Work to be completed: Locate every line below that contains the word "reports" and copy it.

Data extracts:
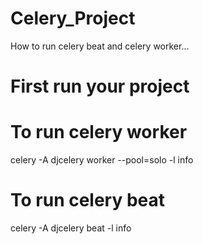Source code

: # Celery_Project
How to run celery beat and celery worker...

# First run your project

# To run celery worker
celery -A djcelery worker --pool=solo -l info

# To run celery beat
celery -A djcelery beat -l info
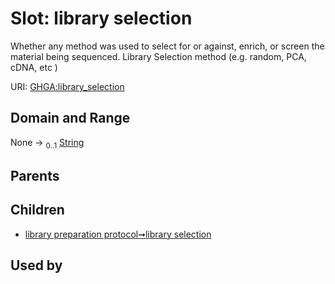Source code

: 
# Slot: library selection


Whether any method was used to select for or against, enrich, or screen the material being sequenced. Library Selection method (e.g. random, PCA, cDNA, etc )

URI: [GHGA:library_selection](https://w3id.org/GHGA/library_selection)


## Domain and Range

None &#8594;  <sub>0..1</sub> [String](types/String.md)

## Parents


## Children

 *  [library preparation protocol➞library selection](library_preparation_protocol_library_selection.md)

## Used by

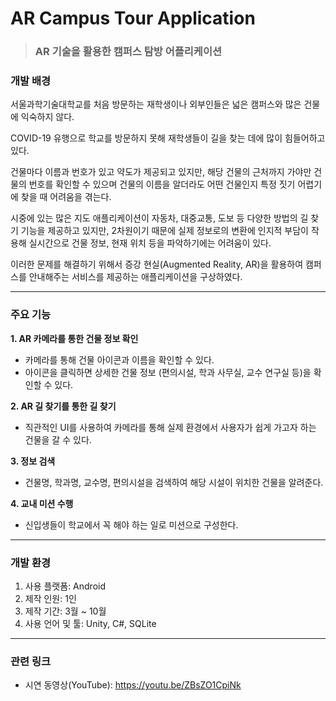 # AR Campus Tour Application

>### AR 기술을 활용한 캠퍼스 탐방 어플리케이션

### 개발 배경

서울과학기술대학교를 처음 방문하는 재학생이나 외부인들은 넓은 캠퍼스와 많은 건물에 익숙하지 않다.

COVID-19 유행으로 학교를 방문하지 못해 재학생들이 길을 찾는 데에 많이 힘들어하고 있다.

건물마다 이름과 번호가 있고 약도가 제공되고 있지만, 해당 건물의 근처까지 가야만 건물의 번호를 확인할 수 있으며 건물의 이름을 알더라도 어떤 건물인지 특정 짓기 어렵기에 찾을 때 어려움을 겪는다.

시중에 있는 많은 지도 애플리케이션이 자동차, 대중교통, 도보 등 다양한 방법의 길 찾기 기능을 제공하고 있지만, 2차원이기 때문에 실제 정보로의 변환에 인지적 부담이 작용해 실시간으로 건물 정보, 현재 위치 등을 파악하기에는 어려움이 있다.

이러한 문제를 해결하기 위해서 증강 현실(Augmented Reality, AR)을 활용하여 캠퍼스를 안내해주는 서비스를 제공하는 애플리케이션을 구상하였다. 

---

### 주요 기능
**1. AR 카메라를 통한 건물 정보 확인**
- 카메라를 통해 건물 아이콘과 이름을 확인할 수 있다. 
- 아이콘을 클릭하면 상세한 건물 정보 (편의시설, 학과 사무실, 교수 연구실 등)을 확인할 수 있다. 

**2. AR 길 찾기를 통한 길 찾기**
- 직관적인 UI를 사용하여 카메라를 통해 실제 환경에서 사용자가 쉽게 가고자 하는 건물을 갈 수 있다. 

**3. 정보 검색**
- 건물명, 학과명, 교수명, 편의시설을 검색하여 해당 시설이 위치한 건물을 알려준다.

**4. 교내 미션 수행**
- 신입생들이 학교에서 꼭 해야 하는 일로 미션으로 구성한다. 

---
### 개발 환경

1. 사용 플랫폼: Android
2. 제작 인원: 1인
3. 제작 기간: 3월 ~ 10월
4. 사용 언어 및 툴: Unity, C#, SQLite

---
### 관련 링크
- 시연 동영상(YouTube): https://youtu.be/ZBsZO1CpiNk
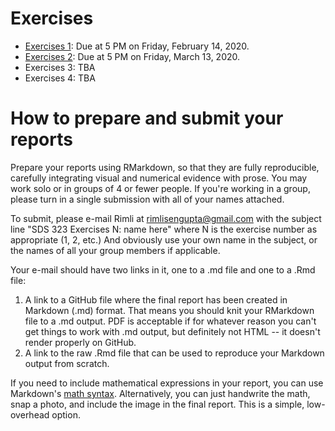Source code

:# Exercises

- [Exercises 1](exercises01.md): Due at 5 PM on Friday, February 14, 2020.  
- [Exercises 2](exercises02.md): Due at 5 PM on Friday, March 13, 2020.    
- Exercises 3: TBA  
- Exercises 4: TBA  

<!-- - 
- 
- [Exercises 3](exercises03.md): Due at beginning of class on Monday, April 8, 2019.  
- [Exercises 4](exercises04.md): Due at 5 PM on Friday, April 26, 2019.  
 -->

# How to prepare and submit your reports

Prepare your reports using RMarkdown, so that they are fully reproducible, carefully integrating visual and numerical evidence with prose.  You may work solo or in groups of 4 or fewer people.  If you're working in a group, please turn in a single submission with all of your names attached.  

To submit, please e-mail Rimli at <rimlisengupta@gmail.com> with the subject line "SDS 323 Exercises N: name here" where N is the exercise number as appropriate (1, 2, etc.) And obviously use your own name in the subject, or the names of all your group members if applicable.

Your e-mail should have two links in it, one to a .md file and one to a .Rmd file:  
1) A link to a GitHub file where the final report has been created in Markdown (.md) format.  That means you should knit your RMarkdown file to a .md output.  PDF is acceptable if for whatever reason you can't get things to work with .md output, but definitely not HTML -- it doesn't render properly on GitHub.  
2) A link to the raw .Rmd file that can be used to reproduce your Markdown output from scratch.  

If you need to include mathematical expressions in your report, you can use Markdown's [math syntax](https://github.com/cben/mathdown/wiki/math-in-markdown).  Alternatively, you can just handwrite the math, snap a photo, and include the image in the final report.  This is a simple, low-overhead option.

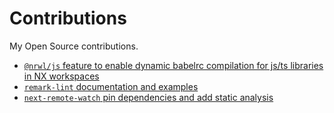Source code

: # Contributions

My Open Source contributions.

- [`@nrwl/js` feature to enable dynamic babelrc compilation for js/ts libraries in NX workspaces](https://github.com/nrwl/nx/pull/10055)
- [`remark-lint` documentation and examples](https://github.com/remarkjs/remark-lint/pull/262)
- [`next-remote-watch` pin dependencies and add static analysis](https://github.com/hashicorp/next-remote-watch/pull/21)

Solution for this exercise:
# How to prepare and submit your reports
Prepare your reports using RMarkdown, so that they are fully reproducible, carefully integrating visual and numerical evidence with prose.  You may work solo or in groups of 4 or fewer people.  If you're working in a group, please turn in a single submission with all of your names attached.  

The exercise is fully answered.